許諾率が向上すると、プッシュ通知によりメッセージを配信できるユーザー数を大幅に増やすことができます。
プッシュ通知の許諾率が向上すると、多くのユーザーに効率よく情報を配信することができるため、キャンペーン効果を大幅に高めることができます。
プッシュ通知の許諾率
前述のとおりプッシュ通知の許諾率はキャンペーンにおける重要な指標となりますが、許諾率はOSやアプリの種類によって大きく異なる場合があります。
実際に、OSや業種によりプッシュ通知の許諾率がどのくらい違うのかを見てみましょう。
OS別の許諾率
ngrow社の調査では、各OSで次のような許諾率の違いが報告されています。
iOSは、プッシュ通知を受けるためには従来からユーザーの許諾が必要であるため、平均的な許諾率は40%となっています。
一方でAndroidは、2022年8月にリリースされたAndroid13以降はiOSと同様にユーザーによる許諾が必要となりましたが、Android12以前はユーザーの許諾を取る必要がなく、インストールした時点で通知が許諾されていたため、バージョンによって大きな差が出ていることが分かります。
国内のAndroidユーザーのうち、Android13の比率は36.8%*12023年8月現在 モバイルマーケティング研究所に上り、リリースから徐々に移行が進んでいます。
アプリ種類別の許諾率
プッシュ通知の許諾率は、アプリの種類によっても異なります。
カスタマーエンゲージメントツールを提供するMoEngage社が、アジアや欧米などさまざまなエリアで調査した、Android13のアプリ種類別の許諾率は以下のような内訳となっています。
金銭にかかわる取引など、重要な情報が配信されることが多い銀行アプリの許諾率が最も高い結果となっています。
一方で、許諾率が低い傾向にあるのがEC系のアプリです。EC系アプリは、プッシュ通知などのキャンペーンが盛んに行われることが多いため、許諾しないユーザーが他の業種より多くなっていることが予測されます。
アプリの種類による許諾率の違いはあるものの、許諾率を上げるためには、ユーザーが快適にアプリを利用できるような顧客体験の設計が重要となります。
プッシュ通知の許諾率を上げる取り組み
プッシュ通知の許諾率を上げるためには、プッシュ通知を受け取るメリットをユーザーに理解してもらうことが必要です。以下では、具体的な取り組みを3つ紹介します。
アプリ内メッセージでプッシュ通知のメリットを訴求する
ユーザーがプッシュ通知を許諾する理由は、アプリの最新情報を受け取りたい、お得な情報を受け取りたいなどさまざまです。アプリ内メッセージを活用して、ユーザーが許諾するメリットを明確に伝えることで、許諾率の向上を狙うことができます。

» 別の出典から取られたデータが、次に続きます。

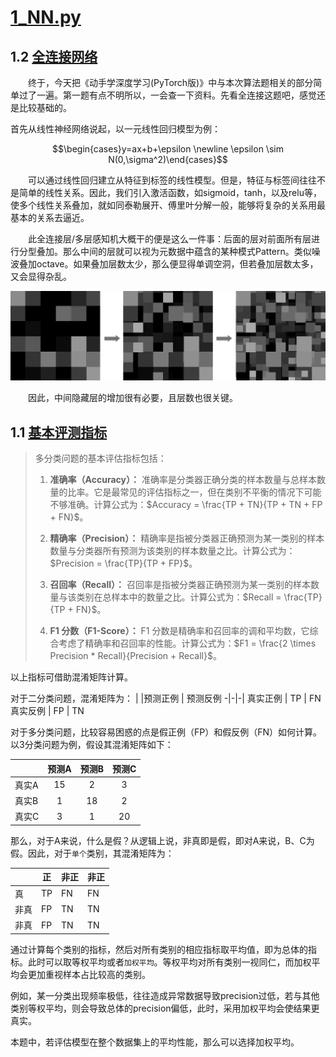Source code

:# [1_NN.py](./1_NN.py)
## 1.2 [全连接网络](./1_NN.py#L36)
&emsp;&emsp;终于，今天把《动手学深度学习(PyTorch版)》中与本次算法题相关的部分简单过了一遍。第一题有点不明所以，一会查一下资料。先看全连接这题吧，感觉还是比较基础的。

首先从线性神经网络说起，以一元线性回归模型为例：

$$\begin{cases}y=ax+b+\epsilon \newline \epsilon \sim N(0,\sigma^2)\end{cases}$$

&emsp;&emsp;可以通过线性回归建立从特征到标签的线性模型。但是，特征与标签间往往不是简单的线性关系。因此，我们引入激活函数，如sigmoid，tanh，以及relu等，使多个线性关系叠加，就如同泰勒展开、傅里叶分解一般，能够将复杂的关系用最基本的关系去逼近。

&emsp;&emsp;此全连接层/多层感知机大概干的便是这么一件事：后面的层对前面所有层进行分型叠加。那么中间的层就可以视为元数据中蕴含的某种模式Pattern。类似噪波叠加octave。如果叠加层数太少，那么便显得单调空洞，但若叠加层数太多，又会显得杂乱。

![](./img/octave.png)

&emsp;&emsp;因此，中间隐藏层的增加很有必要，且层数也很关键。

## 1.1 [基本评测指标](./1_NN.py#L98)

> 多分类问题的基本评估指标包括：
> 
> 1. **准确率（Accuracy）：** 准确率是分类器正确分类的样本数量与总样本数量的比率。它是最常见的评估指标之一，但在类别不平衡的情况下可能不够准确。计算公式为：$Accuracy = \frac{TP + TN}{TP + TN + FP + FN}$。
> 
> 2. **精确率（Precision）：** 精确率是指被分类器正确预测为某一类别的样本数量与分类器所有预测为该类别的样本数量之比。计算公式为：$Precision = \frac{TP}{TP + FP}$。
> 
> 3. **召回率（Recall）：** 召回率是指被分类器正确预测为某一类别的样本数量与该类别在总样本中的数量之比。计算公式为：$Recall = \frac{TP}{TP + FN}$。
> 
> 4. **F1 分数（F1-Score）：** F1 分数是精确率和召回率的调和平均数，它综合考虑了精确率和召回率的性能。计算公式为：$F1 = \frac{2 \times Precision * Recall}{Precision + Recall}$。
> 

以上指标可借助混淆矩阵计算。

对于二分类问题，混淆矩阵为：
|          |预测正例 | 预测反例
-|-|-|
真实正例  | TP    |   FN
真实反例  | FP    |    TN

对于多分类问题，比较容易困惑的点是假正例（FP）和假反例（FN）如何计算。以3分类问题为例，假设其混淆矩阵如下：

|   |  预测A  |  预测B  |  预测C  |
-|:--:|:--:|:--:|
真实A   |  15 |  2  |  3  |
真实B   |  1  |  18 |  2  |
真实C   |  3  |  1  |  20 |

那么，对于A来说，什么是假？从逻辑上说，非真即是假，即对A来说，B、C为假。因此，对于`单个`类别，其混淆矩阵为：

|     |正     | 非正 | 非正 
-|-      |-     |-     
真    | TP    |   FN |   FN 
非真  | FP    |    TN|    TN
非真  | FP    |    TN|    TN

通过计算每个类别的指标，然后对所有类别的相应指标取平均值，即为总体的指标。此时可以取等权平均或者`加权平均`。等权平均对所有类别一视同仁，而加权平均会更加重视样本占比较高的类别。

例如，某一分类出现频率极低，往往造成异常数据导致precision过低，若与其他类别等权平均，则会导致总体的precision偏低，此时，采用加权平均会使结果更真实。

本题中，若评估模型在整个数据集上的平均性能，那么可以选择加权平均。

ただし、アプリ内メッセージの配信タイミングや頻度にも留意する必要があります。意図しないタイミングの配信やメッセージを受け取る頻度が多すぎると、逆にユーザーに不快感を与える恐れがあります。
以下では、効果的なアプリ内メッセージの配信タイミングを紹介します。
【新規ユーザ向け】アプリ起動時
初回起動時に、通知OFFを選択した新規ユーザーに対し、再度プッシュ通知の許諾を訴求します。新規ユーザーはアプリの利用頻度が高い傾向にあるため、アプリへの期待度が高いうちにメリットを訴求できれば、許諾率の向上につながります。
「最新情報」や「アプリ限定」「期間限定クーポン」など、ユーザーにとってメリットのあるメッセージを複数試しながら、新規ユーザーに好まれる傾向を分析することでより効果を高めることができるでしょう。
【既存ユーザー向け】会員登録やお気に入り追加などのイベント後
アプリをインストールして一定期間が経過した既存ユーザーへは、ポジティブな行動を行った後にアプリ内メッセージを表示させるのが効果的です。例えば、以下のようなケースが挙げられます。
- 新着情報を見た後→プッシュ通知でお知らせできる
- 商品を購入した後→プッシュ通知で配送状況や購入履歴に基づいたおすすめ商品をお知らせできる
- 商品をお気に入りに追加した後→プッシュ通知で入荷をお知らせできる
- 会員登録をした後→プッシュ通知でクーポン付与、セール開始をお知らせできる
会員登録やお気に入り追加など、ユーザーが前向きな行動を取っている時は、アプリへの期待度や満足度が高まっている状態と推測できます。その上で、ユーザーが取った行動に紐付けてプッシュ通知のメリットを訴求できれば、ユーザーのストレスを抑えて許諾可否を選択してもうことができます。
配信するカテゴリをカスタマイズする
アプリに多くのカテゴリがある場合、全てのカテゴリの情報を届けてしまうと、関係のないプッシュ通知が届いてしまうことを懸念して、プッシュ通知の許諾を見送るユーザーも多いでしょう。
カテゴリが多い場合は、ユーザーの興味・関心に合わせてユーザーが受け取りたい情報だけを届けられるように、ユーザー自身で通知を受け取るカテゴリを選べるようにすることが効果的です。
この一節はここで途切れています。